Task - In the data below, find the line that contains "are not considered" and the line that contains "r \omega^2 \]". Copy both, plus every line between them, exactly.

Records from a data source:
┏━━
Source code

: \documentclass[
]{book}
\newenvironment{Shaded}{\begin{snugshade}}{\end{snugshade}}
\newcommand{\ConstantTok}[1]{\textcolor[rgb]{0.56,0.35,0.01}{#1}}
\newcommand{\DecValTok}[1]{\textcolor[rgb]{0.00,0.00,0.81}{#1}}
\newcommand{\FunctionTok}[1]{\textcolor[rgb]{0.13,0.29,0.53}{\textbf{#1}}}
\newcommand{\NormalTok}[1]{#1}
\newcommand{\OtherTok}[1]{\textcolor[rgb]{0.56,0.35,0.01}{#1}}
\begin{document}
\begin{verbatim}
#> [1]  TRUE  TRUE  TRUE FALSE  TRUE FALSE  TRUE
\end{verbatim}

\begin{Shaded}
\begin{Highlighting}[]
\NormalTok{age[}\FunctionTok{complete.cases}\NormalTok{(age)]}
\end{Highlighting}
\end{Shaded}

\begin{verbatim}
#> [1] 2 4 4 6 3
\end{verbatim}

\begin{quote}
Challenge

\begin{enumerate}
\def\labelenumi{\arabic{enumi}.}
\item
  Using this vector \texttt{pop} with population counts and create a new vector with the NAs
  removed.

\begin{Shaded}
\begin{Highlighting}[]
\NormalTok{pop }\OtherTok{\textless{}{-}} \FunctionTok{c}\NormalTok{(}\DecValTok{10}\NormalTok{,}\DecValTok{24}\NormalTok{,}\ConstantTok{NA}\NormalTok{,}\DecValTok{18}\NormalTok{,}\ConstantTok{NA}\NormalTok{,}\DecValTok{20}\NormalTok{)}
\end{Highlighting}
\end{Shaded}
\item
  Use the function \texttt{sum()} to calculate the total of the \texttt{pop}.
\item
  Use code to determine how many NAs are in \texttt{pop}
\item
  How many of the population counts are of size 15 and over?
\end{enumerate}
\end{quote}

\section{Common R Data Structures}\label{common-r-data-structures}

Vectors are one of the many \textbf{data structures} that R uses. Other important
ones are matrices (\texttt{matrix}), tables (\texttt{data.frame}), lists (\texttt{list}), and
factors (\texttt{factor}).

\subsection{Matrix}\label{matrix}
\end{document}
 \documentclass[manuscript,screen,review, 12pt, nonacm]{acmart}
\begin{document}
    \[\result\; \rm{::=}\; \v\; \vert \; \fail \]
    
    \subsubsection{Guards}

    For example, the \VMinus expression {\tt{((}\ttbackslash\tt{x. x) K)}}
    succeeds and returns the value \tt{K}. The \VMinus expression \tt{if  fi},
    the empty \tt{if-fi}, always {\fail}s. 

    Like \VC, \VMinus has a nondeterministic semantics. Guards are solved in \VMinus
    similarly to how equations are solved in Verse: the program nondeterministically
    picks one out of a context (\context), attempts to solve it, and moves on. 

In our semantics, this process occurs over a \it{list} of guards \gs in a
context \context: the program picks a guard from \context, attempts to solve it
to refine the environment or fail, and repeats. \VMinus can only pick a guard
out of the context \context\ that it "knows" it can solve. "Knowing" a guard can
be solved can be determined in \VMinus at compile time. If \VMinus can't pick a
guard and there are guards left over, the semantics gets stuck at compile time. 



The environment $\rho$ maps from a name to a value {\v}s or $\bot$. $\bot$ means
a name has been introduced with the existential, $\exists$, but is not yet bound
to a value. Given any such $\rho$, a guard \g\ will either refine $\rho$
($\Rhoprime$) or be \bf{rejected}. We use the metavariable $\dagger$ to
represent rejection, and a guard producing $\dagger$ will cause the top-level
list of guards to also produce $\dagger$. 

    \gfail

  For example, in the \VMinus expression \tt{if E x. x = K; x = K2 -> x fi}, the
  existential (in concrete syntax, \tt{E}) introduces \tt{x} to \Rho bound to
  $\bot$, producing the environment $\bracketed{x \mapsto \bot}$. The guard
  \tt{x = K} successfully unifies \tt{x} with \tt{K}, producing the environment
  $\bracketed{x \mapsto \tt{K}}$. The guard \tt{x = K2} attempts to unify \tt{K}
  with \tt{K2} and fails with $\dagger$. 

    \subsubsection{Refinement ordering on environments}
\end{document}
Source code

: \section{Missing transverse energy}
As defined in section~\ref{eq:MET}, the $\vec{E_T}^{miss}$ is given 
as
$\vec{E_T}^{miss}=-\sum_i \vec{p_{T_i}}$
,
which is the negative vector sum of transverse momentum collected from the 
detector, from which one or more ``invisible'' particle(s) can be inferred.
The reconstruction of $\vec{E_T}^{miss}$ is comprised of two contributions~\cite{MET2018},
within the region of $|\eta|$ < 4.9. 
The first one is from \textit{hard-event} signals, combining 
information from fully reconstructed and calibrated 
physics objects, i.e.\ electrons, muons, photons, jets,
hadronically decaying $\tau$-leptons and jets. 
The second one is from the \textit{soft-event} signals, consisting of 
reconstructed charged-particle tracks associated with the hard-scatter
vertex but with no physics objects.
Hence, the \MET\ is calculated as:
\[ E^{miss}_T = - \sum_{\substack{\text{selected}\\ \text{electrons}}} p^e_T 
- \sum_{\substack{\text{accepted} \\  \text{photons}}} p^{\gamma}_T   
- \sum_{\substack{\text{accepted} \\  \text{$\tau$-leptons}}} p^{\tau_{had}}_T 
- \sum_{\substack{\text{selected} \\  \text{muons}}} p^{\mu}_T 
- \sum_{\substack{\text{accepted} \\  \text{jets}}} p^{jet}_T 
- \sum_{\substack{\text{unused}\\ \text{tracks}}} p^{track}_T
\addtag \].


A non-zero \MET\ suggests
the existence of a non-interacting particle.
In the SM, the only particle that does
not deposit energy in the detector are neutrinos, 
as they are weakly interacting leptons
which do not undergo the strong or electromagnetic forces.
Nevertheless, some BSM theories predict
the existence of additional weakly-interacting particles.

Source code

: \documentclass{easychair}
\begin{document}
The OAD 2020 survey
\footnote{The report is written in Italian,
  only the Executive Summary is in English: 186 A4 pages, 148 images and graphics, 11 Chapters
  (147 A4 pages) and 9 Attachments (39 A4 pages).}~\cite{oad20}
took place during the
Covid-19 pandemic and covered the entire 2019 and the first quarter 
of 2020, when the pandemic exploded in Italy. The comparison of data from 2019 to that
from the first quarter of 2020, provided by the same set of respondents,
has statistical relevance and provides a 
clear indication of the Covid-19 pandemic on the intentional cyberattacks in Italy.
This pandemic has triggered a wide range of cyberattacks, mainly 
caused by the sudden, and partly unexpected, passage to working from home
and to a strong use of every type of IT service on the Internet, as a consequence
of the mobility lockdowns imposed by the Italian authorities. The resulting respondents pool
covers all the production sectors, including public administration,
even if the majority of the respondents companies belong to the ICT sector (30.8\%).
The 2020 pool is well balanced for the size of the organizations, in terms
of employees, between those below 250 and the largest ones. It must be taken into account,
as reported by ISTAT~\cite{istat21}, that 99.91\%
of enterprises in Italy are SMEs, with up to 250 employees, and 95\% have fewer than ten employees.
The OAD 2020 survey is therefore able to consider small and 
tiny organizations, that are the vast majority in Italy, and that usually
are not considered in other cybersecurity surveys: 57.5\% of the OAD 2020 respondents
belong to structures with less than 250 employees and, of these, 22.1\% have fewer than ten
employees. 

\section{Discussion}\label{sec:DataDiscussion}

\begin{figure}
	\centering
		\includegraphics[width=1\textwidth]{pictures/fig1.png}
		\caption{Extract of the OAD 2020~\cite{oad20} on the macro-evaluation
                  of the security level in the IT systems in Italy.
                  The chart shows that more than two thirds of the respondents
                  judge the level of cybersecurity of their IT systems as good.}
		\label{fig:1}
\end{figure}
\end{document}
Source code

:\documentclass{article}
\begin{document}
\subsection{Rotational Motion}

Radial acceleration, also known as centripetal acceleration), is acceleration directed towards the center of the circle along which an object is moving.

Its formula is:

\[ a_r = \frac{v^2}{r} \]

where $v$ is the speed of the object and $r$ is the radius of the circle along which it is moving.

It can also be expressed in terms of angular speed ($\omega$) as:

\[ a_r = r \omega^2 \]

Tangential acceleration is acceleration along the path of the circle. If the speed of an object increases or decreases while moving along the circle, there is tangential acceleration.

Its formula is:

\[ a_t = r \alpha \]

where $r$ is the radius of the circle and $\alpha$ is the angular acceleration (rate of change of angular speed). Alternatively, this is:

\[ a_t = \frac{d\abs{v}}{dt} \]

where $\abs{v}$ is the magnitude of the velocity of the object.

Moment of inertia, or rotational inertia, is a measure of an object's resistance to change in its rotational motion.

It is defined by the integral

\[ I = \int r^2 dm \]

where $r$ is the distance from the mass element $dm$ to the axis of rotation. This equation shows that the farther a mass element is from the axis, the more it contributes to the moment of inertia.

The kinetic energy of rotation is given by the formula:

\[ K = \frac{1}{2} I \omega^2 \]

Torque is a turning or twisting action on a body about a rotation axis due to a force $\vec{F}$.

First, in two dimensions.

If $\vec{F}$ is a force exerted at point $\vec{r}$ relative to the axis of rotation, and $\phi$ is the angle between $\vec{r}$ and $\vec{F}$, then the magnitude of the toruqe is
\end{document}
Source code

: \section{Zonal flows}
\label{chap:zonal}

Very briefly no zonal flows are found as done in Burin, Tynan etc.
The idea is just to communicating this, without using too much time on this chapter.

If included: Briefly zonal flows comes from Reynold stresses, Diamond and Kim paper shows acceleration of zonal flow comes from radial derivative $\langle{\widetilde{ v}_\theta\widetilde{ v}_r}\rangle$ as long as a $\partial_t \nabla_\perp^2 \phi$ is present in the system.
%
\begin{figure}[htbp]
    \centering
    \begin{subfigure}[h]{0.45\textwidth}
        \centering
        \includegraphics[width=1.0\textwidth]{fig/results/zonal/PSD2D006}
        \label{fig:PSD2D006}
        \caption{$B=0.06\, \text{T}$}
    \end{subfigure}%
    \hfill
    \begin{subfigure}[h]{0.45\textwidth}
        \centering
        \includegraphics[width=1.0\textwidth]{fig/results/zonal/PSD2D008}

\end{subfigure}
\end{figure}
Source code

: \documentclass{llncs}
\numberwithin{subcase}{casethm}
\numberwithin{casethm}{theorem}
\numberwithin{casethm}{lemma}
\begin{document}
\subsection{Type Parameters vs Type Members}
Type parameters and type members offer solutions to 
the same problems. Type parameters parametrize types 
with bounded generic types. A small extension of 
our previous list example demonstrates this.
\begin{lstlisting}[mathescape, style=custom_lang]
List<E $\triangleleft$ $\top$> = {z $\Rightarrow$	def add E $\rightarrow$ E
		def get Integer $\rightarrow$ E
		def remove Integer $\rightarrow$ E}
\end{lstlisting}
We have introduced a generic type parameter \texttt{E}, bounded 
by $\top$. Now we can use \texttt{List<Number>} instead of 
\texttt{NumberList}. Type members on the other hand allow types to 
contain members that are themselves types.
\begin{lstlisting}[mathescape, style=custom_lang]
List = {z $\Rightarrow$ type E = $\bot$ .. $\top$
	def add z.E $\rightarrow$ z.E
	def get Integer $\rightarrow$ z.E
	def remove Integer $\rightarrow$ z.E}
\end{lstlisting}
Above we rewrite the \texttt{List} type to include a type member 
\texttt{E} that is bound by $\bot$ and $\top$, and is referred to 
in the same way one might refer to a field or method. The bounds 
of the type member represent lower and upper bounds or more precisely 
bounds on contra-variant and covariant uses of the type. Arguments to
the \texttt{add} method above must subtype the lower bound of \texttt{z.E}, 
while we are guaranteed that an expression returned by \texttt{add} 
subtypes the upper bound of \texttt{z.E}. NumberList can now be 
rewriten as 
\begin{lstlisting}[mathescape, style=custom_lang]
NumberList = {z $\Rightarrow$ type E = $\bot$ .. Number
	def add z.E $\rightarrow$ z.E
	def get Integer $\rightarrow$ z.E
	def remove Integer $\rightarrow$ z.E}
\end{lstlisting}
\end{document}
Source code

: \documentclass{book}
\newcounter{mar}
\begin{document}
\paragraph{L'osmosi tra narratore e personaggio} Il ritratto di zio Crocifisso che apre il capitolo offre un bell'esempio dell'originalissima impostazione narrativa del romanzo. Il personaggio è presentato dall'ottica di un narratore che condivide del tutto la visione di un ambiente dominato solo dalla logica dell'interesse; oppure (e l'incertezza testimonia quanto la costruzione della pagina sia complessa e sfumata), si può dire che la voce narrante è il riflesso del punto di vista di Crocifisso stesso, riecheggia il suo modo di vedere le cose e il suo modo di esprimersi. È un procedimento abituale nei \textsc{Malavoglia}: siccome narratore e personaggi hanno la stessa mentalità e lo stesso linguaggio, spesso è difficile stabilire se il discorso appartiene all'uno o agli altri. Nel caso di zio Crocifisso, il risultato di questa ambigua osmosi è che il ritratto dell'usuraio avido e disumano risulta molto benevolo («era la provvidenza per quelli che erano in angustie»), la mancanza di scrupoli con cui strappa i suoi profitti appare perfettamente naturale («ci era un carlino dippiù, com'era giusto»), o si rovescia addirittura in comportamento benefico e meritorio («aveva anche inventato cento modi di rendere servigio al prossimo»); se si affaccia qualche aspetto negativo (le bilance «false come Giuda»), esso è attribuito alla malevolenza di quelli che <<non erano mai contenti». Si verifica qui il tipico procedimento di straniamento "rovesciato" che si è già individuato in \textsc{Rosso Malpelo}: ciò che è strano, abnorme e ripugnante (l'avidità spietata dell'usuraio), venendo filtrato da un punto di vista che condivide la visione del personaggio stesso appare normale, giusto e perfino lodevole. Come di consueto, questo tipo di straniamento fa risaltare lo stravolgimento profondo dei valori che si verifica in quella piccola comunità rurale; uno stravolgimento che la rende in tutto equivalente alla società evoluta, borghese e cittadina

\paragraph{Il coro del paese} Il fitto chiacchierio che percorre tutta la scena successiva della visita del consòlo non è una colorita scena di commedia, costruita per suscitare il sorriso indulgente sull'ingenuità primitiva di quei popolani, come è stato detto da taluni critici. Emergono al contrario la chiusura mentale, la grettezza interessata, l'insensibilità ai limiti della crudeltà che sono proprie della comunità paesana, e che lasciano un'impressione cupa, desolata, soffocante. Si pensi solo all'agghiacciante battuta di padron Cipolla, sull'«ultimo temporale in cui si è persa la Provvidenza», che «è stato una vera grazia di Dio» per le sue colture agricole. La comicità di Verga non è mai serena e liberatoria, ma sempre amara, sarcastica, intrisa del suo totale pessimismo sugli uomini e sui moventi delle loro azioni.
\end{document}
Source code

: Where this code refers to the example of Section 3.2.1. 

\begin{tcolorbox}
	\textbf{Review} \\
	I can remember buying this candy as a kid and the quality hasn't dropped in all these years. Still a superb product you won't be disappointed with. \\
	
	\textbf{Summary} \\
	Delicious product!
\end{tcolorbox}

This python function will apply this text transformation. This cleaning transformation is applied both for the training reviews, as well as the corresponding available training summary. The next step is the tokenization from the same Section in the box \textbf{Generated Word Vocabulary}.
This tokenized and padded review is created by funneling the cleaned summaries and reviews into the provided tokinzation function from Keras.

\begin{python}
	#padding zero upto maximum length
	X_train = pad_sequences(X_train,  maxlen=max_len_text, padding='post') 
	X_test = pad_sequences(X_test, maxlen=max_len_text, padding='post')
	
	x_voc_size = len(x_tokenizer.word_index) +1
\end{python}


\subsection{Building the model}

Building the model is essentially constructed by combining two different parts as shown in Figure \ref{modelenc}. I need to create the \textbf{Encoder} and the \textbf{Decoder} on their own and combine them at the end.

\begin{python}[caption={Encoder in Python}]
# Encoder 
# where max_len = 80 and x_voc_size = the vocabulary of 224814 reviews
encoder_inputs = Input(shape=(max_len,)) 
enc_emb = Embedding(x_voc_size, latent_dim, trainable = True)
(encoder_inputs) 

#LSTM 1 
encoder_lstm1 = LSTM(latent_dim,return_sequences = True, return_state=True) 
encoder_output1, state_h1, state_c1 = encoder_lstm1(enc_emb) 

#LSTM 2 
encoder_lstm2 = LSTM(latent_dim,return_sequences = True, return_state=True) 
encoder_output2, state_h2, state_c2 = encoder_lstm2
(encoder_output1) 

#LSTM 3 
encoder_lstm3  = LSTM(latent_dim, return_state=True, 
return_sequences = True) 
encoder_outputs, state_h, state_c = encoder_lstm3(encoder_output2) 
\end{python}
┗━━
Answer box -
are not considered in other cybersecurity surveys: 57.5\% of the OAD 2020 respondents
belong to structures with less than 250 employees and, of these, 22.1\% have fewer than ten
employees. 

\section{Discussion}\label{sec:DataDiscussion}

\begin{figure}
	\centering
		\includegraphics[width=1\textwidth]{pictures/fig1.png}
		\caption{Extract of the OAD 2020~\cite{oad20} on the macro-evaluation
                  of the security level in the IT systems in Italy.
                  The chart shows that more than two thirds of the respondents
                  judge the level of cybersecurity of their IT systems as good.}
		\label{fig:1}
\end{figure}
\end{document}
Source code

:\documentclass{article}
\begin{document}
\subsection{Rotational Motion}

Radial acceleration, also known as centripetal acceleration), is acceleration directed towards the center of the circle along which an object is moving.

Its formula is:

\[ a_r = \frac{v^2}{r} \]

where $v$ is the speed of the object and $r$ is the radius of the circle along which it is moving.

It can also be expressed in terms of angular speed ($\omega$) as:

\[ a_r = r \omega^2 \]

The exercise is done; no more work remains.